This library can be manipulated as a key/value store caching scalar Lua types
and tables, combining the power of the lua_shared_dict API and
lua-resty-lrucache, which results in an extremely performant and flexible
caching solution.
Features:
Caching and negative caching with TTLs.
Built-in mutex via lua-resty-lock to prevent dog-pile effects to your
database/backend on cache misses.
Built-in inter-worker communication to propagate cache invalidations
and allow workers to update their L1 (lua-resty-lrucache) caches upon changes
(set(), delete()).
Support for split hits and misses caching queues.
Multiple isolated instances can be created to hold various types of data
while relying on the samelua_shared_dict L2 cache.

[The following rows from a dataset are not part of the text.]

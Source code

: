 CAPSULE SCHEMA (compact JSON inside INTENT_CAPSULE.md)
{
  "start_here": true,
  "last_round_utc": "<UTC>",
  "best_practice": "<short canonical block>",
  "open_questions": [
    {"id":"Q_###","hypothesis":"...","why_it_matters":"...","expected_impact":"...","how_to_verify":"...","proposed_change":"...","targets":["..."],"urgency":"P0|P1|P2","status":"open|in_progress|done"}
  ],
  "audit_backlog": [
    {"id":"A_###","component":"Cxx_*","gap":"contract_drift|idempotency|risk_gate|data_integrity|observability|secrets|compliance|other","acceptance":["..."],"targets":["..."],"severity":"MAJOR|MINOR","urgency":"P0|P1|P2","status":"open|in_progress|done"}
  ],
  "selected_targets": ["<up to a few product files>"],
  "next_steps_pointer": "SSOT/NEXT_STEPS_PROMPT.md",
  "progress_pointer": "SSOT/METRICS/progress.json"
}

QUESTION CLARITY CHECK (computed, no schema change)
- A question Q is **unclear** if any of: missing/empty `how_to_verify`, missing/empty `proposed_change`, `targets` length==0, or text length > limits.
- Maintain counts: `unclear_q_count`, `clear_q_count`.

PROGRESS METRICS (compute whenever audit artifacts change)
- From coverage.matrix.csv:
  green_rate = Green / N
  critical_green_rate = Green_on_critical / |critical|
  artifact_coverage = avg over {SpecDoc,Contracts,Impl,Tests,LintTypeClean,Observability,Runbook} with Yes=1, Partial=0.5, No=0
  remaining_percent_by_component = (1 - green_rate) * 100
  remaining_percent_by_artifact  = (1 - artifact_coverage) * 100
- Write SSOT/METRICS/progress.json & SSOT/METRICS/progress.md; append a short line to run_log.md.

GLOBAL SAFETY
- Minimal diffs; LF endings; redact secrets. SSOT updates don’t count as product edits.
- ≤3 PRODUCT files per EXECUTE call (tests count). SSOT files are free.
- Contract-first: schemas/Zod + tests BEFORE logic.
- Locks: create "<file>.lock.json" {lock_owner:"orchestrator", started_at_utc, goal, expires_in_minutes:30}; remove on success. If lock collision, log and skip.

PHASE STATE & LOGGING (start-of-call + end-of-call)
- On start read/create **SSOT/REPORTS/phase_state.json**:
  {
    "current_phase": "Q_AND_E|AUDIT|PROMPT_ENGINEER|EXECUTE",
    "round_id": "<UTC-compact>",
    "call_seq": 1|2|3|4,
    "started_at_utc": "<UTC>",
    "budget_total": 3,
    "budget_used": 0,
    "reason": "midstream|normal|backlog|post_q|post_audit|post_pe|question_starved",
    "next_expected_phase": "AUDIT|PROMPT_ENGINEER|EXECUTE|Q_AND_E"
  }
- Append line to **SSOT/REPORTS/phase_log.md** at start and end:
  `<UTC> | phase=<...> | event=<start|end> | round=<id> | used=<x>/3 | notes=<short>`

Illustration of the various caching levels built into this library:
L1: Least-Recently-Used Lua VM cache using lua-resty-lrucache.
Provides the fastest lookup if populated, and avoids exhausting the workers'
Lua VM memory.
L2: lua_shared_dict memory zone shared by all workers. This level
is only accessed if L1 was a miss, and prevents workers from requesting the
L3 cache.
L3: a custom function that will only be run by a single worker
to avoid the dog-pile effect on your database/backend
(via lua-resty-lock). Values fetched via L3 will be set to the L2 cache
for other workers to retrieve.
This library has been presented at OpenResty Con 2018. See the
Resources section for a recording of the talk.
# nginx.conf
http {
# you do not need to configure the following line when you
# use LuaRocks or opm.
lua_package_path "/path/to/lua-resty-mlcache/lib/?.lua;;";
# 'on' already is the default for this directive. If 'off', the L1 cache
# will be inefective since the Lua VM will be re-created for every
# request. This is fine during development, but ensure production is 'on'.
lua_code_cache on;
lua_shared_dict cache_dict 1m;
init_by_lua_block {
local mlcache = require "resty.mlcache"
local cache, err = mlcache.new("my_cache", "cache_dict", {
lru_size = 500, -- size of the L1 (Lua VM) cache
ttl = 3600, -- 1h ttl for hits
neg_ttl = 30, -- 30s ttl for misses
})
if err then
end
-- we put our instance in the global table for brevity in
-- this example, but prefer an upvalue to one of your modules
-- as recommended by ngx_lua
_G.cache = cache
}
server {
listen 8080;
location / {
content_by_lua_block {
local function callback(username)
-- this only runs *once* until the key expires, so
-- do expensive operations like connecting to a remote
-- backend here. i.e: call a MySQL server in this callback
return db:get_user(username) -- { name = "John Doe", email = "[email protected]" }
end
-- this call will try L1 and L2 before running the callback (L3)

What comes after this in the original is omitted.